4. KAMU SPOTLARI HAZIRLANMALI. Gerek yazılı gerek görsel medyada
teknoloji bağımlılığını tüm yönleriyle ele alan bilgilendirici ilanlar
hazırlanmalı.
5. Öğrencilerin SOMUT VE MADDİ ÖDÜLLER yerine SOYUT VE MANEVİ
ÖDÜLLER ile ödüllendirmek lazım. Ödül ve ceza kullanımında aileler
para, teknolojik hediyeler yerine kitap, gezi gibi ödüller ve duygusal
ödüller kullanmalı.
6. EN ÖNEMLİSİ MODEL OLMAK. Önce ebeveyn ve önemli diğerlerinin teknoloji bağımlısı olmaması gerekir.
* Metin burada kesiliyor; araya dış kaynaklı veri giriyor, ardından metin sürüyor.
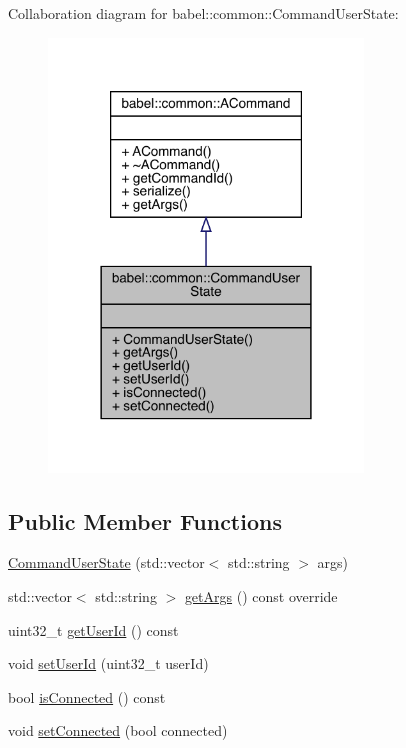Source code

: Collaboration diagram for babel\+:\+:common\+:\+:Command\+User\+State\+:\nopagebreak
\begin{figure}[H]
\begin{center}
\leavevmode
\includegraphics[width=237pt]{classbabel_1_1common_1_1_command_user_state__coll__graph}
\end{center}
\end{figure}
\subsection*{Public Member Functions}
\begin{DoxyCompactItemize}
\item 
\mbox{\hyperlink{classbabel_1_1common_1_1_command_user_state_a4741021eb52f138b8a71a51c08ee8b47}{Command\+User\+State}} (std\+::vector$<$ std\+::string $>$ args)
\item 
std\+::vector$<$ std\+::string $>$ \mbox{\hyperlink{classbabel_1_1common_1_1_command_user_state_adab3d234b9ced9224e3036802cc2794d}{get\+Args}} () const override
\item 
uint32\+\_\+t \mbox{\hyperlink{classbabel_1_1common_1_1_command_user_state_a5df6c9b2d6ab2136a984e892560dd590}{get\+User\+Id}} () const
\item 
void \mbox{\hyperlink{classbabel_1_1common_1_1_command_user_state_a8daf12c220d8d2cd8bed4cdbc7b0e5b9}{set\+User\+Id}} (uint32\+\_\+t user\+Id)
\item 
bool \mbox{\hyperlink{classbabel_1_1common_1_1_command_user_state_af78075f29c5379c314f41b56b5118ef9}{is\+Connected}} () const
\item 
void \mbox{\hyperlink{classbabel_1_1common_1_1_command_user_state_a73fc9fad1f9e4154c5ba080ce929105d}{set\+Connected}} (bool connected)
\end{DoxyCompactItemize}


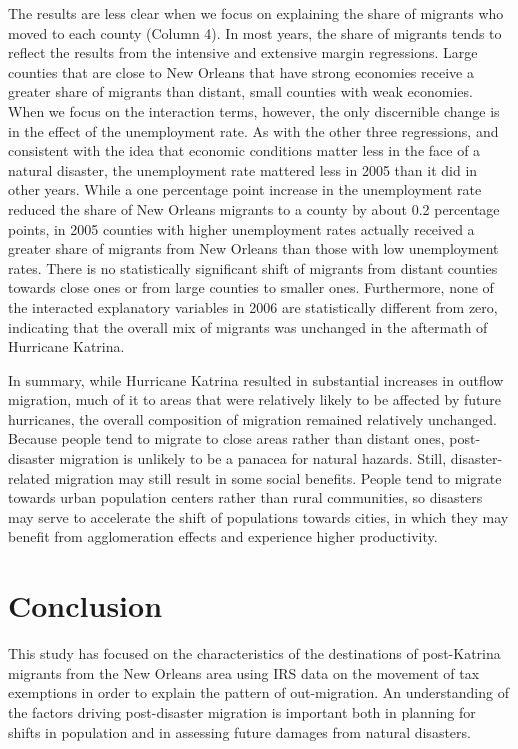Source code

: \documentclass[]{article}
\begin{document}
The results are less clear when we focus on explaining the share of
migrants who moved to each county (Column 4). In most years, the share
of migrants tends to reflect the results from the intensive and
extensive margin regressions. Large counties that are close to New
Orleans that have strong economies receive a greater share of migrants
than distant, small counties with weak economies. When we focus on the
interaction terms, however, the only discernible change is in the effect
of the unemployment rate. As with the other three regressions, and
consistent with the idea that economic conditions matter less in the
face of a natural disaster, the unemployment rate mattered less in 2005
than it did in other years. While a one percentage point increase in the
unemployment rate reduced the share of New Orleans migrants to a county
by about 0.2 percentage points, in 2005 counties with higher
unemployment rates actually received a greater share of migrants from
New Orleans than those with low unemployment rates. There is no
statistically significant shift of migrants from distant counties
towards close ones or from large counties to smaller ones. Furthermore,
none of the interacted explanatory variables in 2006 are statistically
different from zero, indicating that the overall mix of migrants was
unchanged in the aftermath of Hurricane Katrina.

In summary, while Hurricane Katrina resulted in substantial increases in
outflow migration, much of it to areas that were relatively likely to be
affected by future hurricanes, the overall composition of migration
remained relatively unchanged. Because people tend to migrate to close
areas rather than distant ones, post-disaster migration is unlikely to
be a panacea for natural hazards. Still, disaster-related migration may
still result in some social benefits. People tend to migrate towards
urban population centers rather than rural communities, so disasters may
serve to accelerate the shift of populations towards cities, in which
they may benefit from agglomeration effects and experience higher
productivity.

\section{\texorpdfstring{Conclusion
\label{sec:conclusion}}{Conclusion }}\label{conclusion}

This study has focused on the characteristics of the destinations of
post-Katrina migrants from the New Orleans area using IRS data on the
movement of tax exemptions in order to explain the pattern of
out-migration. An understanding of the factors driving post-disaster
migration is important both in planning for shifts in population and in
assessing future damages from natural disasters.
\end{document}

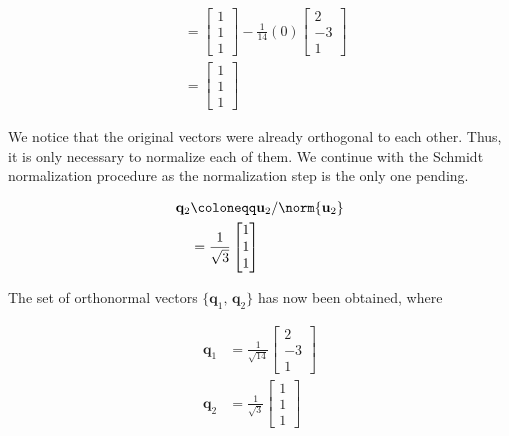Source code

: \begin{align*}
&= \begin{bmatrix}
    1 \\ 1 \\1
   \end{bmatrix}
   -
   \frac{1}{14}
(0)
\begin{bmatrix}
 2\\-3\\1
\end{bmatrix}\\
&= \begin{bmatrix}
    1 \\ 1 \\1
   \end{bmatrix}
\end{align*}

We notice that the original vectors were already orthogonal to each other.
Thus, it is only necessary to normalize each of them.
We continue with the Schmidt normalization procedure as the normalization step is the only one pending.

\begin{align*}
 \mathbf{q}_2 & \coloneqq \mathbf{u}_2 / \norm{\mathbf{u}_2}\\
 & = \frac{1}{\sqrt{3}} \begin{bmatrix}
      1\\1\\1
     \end{bmatrix}
\end{align*}

The set of orthonormal vectors $\{\mathbf{q}_1, \, \mathbf{q}_2\}$ has now been obtained, where

\begin{align*}
 \mathbf{q}_1 &= \frac{1}{\sqrt{14}} \begin{bmatrix}
                                      2\\-3\\1
                                     \end{bmatrix}
\\
\mathbf{q}_2 &= \frac{1}{\sqrt{3}} \begin{bmatrix}
                                      1\\1\\1
                                     \end{bmatrix}
\end{align*}
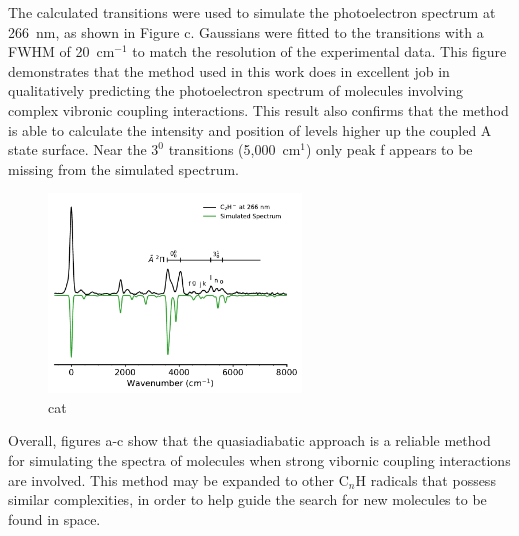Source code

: \documentclass[journal=jpcafh,manuscript=article,layout=onecolumn, 12pt]{achemso}
\begin{document}
The calculated transitions were used to simulate the photoelectron spectrum at 266~nm, as shown in Figure c. Gaussians were fitted to the transitions with a FWHM of 20~cm$^{-1}$ to match the resolution of the experimental data. This figure demonstrates that the method used in this work does in excellent job in qualitatively predicting the photoelectron spectrum of molecules involving complex vibronic coupling interactions. This result also confirms that the method is able to calculate the intensity and position of levels higher up the coupled A state surface. Near the $3^0$ transitions (5,000~cm$^1$) only peak f appears to be missing from the simulated spectrum.

\begin{figure}[th!]
	\includegraphics[width=0.6\textwidth]{figures/266-plot.pdf}
	\caption{cat}
	\label{fig:266-plot}
\end{figure}

Overall, figures a-c show that the quasiadiabatic approach is a reliable method for simulating the spectra of molecules when strong vibornic coupling interactions are involved. This method may be expanded to other C$_n$H radicals that possess similar complexities, in order to help guide the search for new molecules to be found in space.
\end{document}
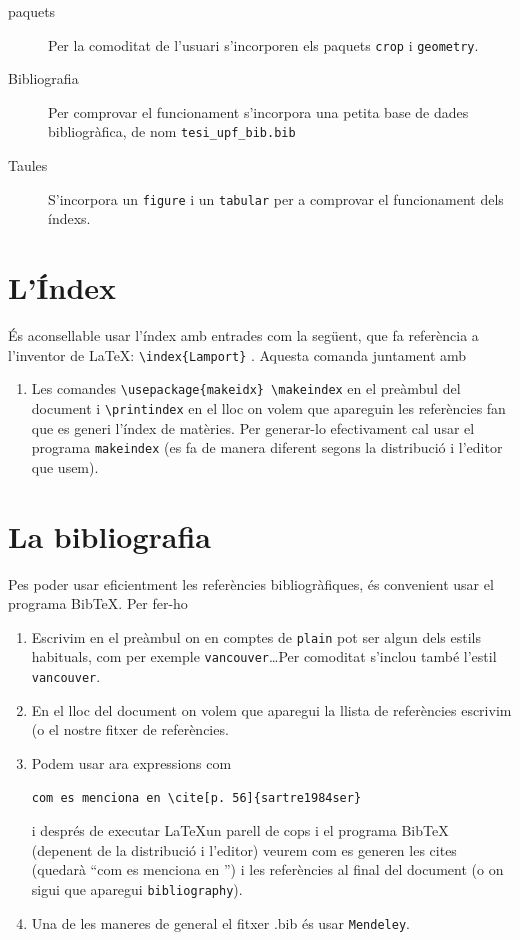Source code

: \documentclass[12pt, a4paper,twoside]{tesi_upf}
\begin{document}
\begin{description}
\item[paquets] Per la comoditat de l'usuari s'incorporen els paquets {\tt crop} i {\tt geometry}. 

\item[Bibliografia] Per comprovar el funcionament s'incorpora una petita base de dades bibliogràfica, de nom \verb+tesi_upf_bib.bib+


\item[Taules] S'incorpora un \verb+figure+ i un \verb+tabular+ per a comprovar el funcionament dels índexs.

\end{description}


\section*{L'Índex}

És aconsellable usar l'índex amb entrades com la següent, que fa referència a l'inventor de \LaTeX:  \verb+\index{Lamport}+ . Aquesta comanda juntament amb
\begin{enumerate}
\item Les comandes \verb+\usepackage{makeidx} \makeindex+ en el preàmbul del document i \verb+\printindex+ en el lloc on volem que apareguin les referències fan que es generi l'índex de matèries. Per generar-lo efectivament cal usar el programa \verb+makeindex+ (es fa de manera diferent segons la distribució i l'editor que usem).
\end{enumerate}

\section*{La bibliografia}
Pes poder usar eficientment les referències bibliogràfiques, és convenient usar el programa BibTeX. Per fer-ho 
\begin{enumerate}
\item Escrivim en el preàmbul \verb++ on en comptes de \verb+plain+ pot ser algun dels estils habituals, com per exemple \verb+vancouver+\ldots Per comoditat s'inclou també l'estil \verb+vancouver+.

\item En el lloc del document on volem que aparegui la llista de referències escrivim \verb+ + (o el nostre fitxer de referències.

\item Podem usar ara expressions com 
\begin{verbatim} 
com es menciona en \cite[p. 56]{sartre1984ser}
\end{verbatim}
 i després de executar \LaTeX un parell de cops i el programa BibTeX (depenent de la distribució i l'editor) veurem com es generen les cites (quedarà ``com es menciona en \cite[p. 56]{sartre1984ser}'') i les referències al final del document (o on sigui que aparegui \verb+bibliography+).


\item Una de les maneres de general el fitxer .bib és usar \verb+Mendeley+.

\end{enumerate}
\end{document}
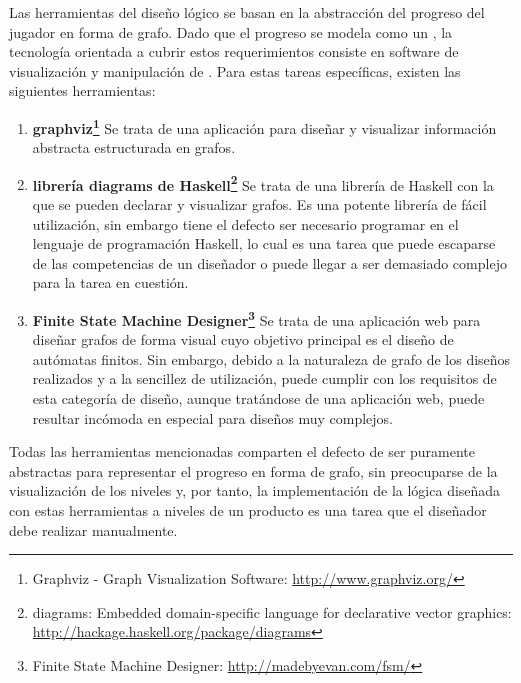 Las herramientas del diseño lógico se basan en la abstracción del progreso del jugador en forma de grafo.
Dado que el progreso se modela como un , la tecnología orientada a cubrir estos requerimientos consiste en software de visualización y manipulación de . Para estas tareas específicas, existen las siguientes herramientas:
\begin{enumerate}
	\item \textbf{graphviz\footnote{Graphviz - Graph Visualization Software: \url{http://www.graphviz.org/}}} Se trata de una aplicación para diseñar y visualizar información abstracta estructurada en grafos.
	\item \textbf{librería diagrams de Haskell\footnote{diagrams: Embedded domain-specific language for declarative vector graphics: \url{http://hackage.haskell.org/package/diagrams}}} Se trata de una librería de Haskell con la que se pueden declarar y visualizar grafos. Es una potente librería de fácil utilización, sin embargo tiene el defecto ser necesario programar en el lenguaje de programación Haskell, lo cual es una tarea que puede escaparse de las competencias de un diseñador o puede llegar a ser demasiado complejo para la tarea en cuestión.
	\item \textbf{Finite State Machine Designer\footnote{Finite State Machine Designer: \url{http://madebyevan.com/fsm/}}} Se trata de una aplicación web para diseñar grafos de forma visual cuyo objetivo principal es el diseño de autómatas finitos. Sin embargo, debido a la naturaleza de grafo de los diseños realizados y a la sencillez de utilización, puede cumplir con los requisitos de esta categoría de diseño, aunque tratándose de una aplicación web, puede resultar incómoda en especial para diseños muy complejos.
\end{enumerate}
Todas las herramientas mencionadas comparten el defecto de ser puramente abstractas para representar el progreso en forma de grafo, sin preocuparse de la visualización de los niveles y, por tanto, la implementación de la lógica diseñada con estas herramientas a niveles de un producto es una tarea que el diseñador debe realizar manualmente.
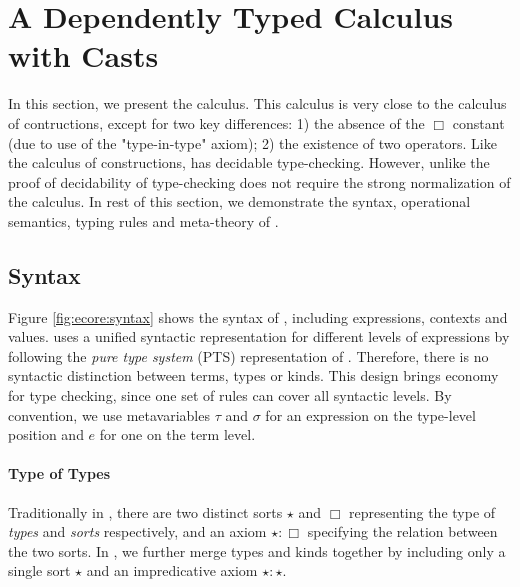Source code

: 
\section{A Dependently Typed Calculus with Casts}\label{sec:ecore}

In this section, we present the \ecore calculus. This calculus is very 
close to the calculus of contructions, except for two key differences: 
1) the absence of the $\Box$ constant (due to use of the "type-in-type"
axiom); 2) the existence of two \cast operators. Like the calculus 
of constructions, \ecore has decidable type-checking. However, unlike
\cc the proof of decidability of type-checking does not require 
the strong normalization of the calculus. 
In rest of this
section, we demonstrate the syntax, operational semantics, typing
rules and meta-theory of \ecore.


\subsection{Syntax}\label{sec:ecore:syn}

Figure \ref{fig:ecore:syntax} shows the syntax of \ecore, including
expressions, contexts and values. \ecore uses a unified syntactic
representation for different levels of expressions by following the
\emph{pure type system} (PTS) representation of \cc. Therefore, there
is no syntactic distinction between terms, types or kinds. This design
brings economy for type checking, since one set of rules can cover
all syntactic levels. By convention, we use metavariables $\tau$ and
$\sigma$ for an expression on the type-level position and $e$ for one
on the term level.

\paragraph{Type of Types}
Traditionally in \cc, there are two distinct
sorts $\star$ and $\Box$ representing the type of
\emph{types} and \emph{sorts} respectively, and an axiom
$\star:\Box$ specifying the relation between the two sorts. In \ecore, we further
merge types and kinds together by including only a single sort
$\star$ and an impredicative axiom $\star:\star$.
ÖNCE ANNE BABA TABLETİ veya AKILLI TELEFONU ELİNDEN BIRAKMALI SONRA BUNU ÇOCUĞUNDAN İSTEMELİ.
7. Son olarak BİYOLOJİK ANNE BABALIK ÖNEMLİ DEĞİL, ÖNEMLİ OLAN SOSYAL VE PSİKOLOJİK ANNE BABALIK. Yani çocuğumuzun bizim hanemize kayıtlı olması değil onunla ne kadar ilgilendiğimiz ve ona fiziksel değil duygusal olarak ne kadar sahip çıktığımız anne babalığın göstergesi.